As they exuberantly shouted and yelled to all the people whose houses they went by and threw apples at all the dogs and young lads they passed, they lied and told tales of past exploits of themselves and those they had known, or heard others talk about.

It was summertime and they were going to live forever. Coming along what was about the only straight stretch of road between Grady’s place and the city limits of Alderson, George Herman began to anticipate one last target for his remaining apples. They were approaching the Hill House, right smack-dab in the sharp ninety degree curve at the top of the hill, the home of Housby, Lee and Edwin Hill, all near contemporaries of our own George Herman, the apple slinging marvel! Oh! Wonder of wonders, luck was with them today, Edwin was in his yard, and even better, was completely unaware of what was about to occur! The truckload of boys unloaded their apples on poor Edwin just as Grady turned the corner and unloaded the hee-haw whooping with joy, George! Off the truck he flew, arms-flaying, feet a moving, and a 3 foot tall pile of State Road cinders, left over from winter, waiting to greet him, almost even you might say, welcoming him with their gritty embrace!

If you recall from the beginning of this tale, the next day football practice began, George Herman got up early and after he had pulled his blood-soaked, and sticking to his wounds, night-cloths off, distaining breakfast he lit a shuck for the high school dressing room.

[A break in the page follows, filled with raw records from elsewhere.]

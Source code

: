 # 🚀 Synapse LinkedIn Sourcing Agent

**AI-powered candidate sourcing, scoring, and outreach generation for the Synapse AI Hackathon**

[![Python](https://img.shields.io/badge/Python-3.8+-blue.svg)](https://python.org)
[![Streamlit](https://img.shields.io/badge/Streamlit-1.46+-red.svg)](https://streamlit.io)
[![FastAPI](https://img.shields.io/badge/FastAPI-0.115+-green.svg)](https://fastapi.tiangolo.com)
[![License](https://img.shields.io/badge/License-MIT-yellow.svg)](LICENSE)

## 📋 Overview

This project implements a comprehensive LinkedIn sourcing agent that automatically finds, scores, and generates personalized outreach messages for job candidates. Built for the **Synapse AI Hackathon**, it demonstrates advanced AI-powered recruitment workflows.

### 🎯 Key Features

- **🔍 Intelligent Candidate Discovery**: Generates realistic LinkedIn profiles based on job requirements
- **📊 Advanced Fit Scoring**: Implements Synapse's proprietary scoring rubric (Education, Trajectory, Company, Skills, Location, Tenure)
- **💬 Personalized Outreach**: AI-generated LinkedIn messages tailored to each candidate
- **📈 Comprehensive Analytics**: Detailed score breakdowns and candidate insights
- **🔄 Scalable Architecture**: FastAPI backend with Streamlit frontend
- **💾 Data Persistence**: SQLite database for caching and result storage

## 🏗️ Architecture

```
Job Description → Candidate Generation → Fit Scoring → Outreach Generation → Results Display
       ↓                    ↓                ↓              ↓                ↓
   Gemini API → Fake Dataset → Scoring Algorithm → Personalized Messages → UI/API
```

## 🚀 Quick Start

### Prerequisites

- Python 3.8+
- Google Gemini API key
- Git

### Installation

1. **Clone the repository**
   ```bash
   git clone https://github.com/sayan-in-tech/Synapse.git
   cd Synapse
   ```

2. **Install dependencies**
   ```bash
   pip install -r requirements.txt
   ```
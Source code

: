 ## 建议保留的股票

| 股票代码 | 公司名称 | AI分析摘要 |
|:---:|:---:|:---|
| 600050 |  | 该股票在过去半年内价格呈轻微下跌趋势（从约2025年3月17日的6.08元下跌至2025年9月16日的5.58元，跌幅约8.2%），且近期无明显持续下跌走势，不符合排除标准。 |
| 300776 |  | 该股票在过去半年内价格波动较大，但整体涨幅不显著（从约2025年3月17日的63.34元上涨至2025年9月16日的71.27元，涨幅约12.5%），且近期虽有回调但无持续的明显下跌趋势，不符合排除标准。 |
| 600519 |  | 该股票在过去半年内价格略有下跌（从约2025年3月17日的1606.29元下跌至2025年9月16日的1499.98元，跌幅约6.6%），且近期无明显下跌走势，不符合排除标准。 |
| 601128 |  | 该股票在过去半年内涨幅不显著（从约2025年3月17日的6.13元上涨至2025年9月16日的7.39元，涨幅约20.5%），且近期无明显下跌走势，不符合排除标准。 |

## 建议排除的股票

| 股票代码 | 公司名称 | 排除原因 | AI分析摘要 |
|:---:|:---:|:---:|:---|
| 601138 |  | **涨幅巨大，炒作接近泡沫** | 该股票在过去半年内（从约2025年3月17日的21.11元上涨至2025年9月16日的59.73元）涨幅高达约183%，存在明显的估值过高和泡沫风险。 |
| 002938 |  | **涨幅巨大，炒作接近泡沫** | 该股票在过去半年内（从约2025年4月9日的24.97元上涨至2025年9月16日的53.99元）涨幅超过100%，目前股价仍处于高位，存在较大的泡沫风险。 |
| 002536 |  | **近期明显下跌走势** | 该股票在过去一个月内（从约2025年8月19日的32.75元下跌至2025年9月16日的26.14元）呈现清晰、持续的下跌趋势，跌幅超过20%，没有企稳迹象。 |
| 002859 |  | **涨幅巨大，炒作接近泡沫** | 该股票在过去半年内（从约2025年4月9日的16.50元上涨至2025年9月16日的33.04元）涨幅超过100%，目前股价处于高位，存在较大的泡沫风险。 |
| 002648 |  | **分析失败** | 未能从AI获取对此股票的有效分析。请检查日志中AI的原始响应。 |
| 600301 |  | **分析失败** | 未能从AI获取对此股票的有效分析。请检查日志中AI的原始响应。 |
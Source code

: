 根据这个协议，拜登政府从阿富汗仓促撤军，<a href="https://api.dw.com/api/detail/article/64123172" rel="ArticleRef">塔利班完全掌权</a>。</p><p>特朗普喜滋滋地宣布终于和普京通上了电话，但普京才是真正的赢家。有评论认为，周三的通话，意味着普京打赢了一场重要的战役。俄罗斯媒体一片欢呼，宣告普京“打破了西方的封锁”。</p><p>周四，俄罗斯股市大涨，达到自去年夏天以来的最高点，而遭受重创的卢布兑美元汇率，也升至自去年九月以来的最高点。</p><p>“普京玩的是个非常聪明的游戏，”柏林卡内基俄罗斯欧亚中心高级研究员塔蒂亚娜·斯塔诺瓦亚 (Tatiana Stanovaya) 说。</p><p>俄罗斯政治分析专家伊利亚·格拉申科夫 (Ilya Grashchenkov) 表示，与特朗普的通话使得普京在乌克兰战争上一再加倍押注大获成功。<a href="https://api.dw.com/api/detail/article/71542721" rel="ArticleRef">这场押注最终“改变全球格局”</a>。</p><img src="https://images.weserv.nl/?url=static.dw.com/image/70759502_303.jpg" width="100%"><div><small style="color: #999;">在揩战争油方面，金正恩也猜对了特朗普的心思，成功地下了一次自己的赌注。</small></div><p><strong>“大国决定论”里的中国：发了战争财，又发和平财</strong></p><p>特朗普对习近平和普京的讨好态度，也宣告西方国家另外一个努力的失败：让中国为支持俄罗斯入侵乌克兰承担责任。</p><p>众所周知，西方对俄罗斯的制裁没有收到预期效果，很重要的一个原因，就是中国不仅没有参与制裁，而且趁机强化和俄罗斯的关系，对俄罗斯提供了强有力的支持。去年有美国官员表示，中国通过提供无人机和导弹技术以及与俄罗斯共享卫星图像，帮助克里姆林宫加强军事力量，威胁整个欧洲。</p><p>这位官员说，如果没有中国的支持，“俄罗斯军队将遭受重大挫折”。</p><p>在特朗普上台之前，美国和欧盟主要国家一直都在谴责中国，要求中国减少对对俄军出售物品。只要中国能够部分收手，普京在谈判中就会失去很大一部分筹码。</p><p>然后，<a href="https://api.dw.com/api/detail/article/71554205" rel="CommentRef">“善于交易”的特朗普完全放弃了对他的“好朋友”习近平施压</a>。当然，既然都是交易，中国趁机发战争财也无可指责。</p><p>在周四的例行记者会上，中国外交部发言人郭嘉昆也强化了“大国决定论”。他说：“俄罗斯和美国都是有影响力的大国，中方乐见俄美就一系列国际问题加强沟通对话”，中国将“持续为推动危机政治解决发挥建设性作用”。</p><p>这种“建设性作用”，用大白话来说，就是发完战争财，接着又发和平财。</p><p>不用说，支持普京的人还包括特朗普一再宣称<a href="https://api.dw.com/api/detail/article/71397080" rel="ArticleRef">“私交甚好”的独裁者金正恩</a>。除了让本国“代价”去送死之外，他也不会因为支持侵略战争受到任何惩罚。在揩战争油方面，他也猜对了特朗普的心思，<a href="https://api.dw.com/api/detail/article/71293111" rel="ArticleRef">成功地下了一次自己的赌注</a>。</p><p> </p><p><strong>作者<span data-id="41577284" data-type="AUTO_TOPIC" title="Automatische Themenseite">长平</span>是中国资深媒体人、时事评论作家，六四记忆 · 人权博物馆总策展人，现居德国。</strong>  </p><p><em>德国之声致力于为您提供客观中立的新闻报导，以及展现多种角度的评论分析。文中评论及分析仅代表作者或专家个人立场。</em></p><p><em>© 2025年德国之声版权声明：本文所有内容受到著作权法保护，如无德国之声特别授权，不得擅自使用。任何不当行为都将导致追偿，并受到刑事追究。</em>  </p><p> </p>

After he had gotten all of his football gear, custom and necessity demanded that he take off his cloths and put on his practice wear. Just as he stood there in all his glory, a marvelous specimen of Alderson’s finest, Coach McLaughlin spied his red and ragged and torn torso and exclaimed, with unusual vigor for Coach. “ My Gad Boy, What were you trying to do? Commit Suicide?

This from the lips of the genuine article, my friend, “George Herman “Suicide” Foster. You know that if “Suicide” said that was the way it had happened, you can take it to the bank! You do know that, do you not?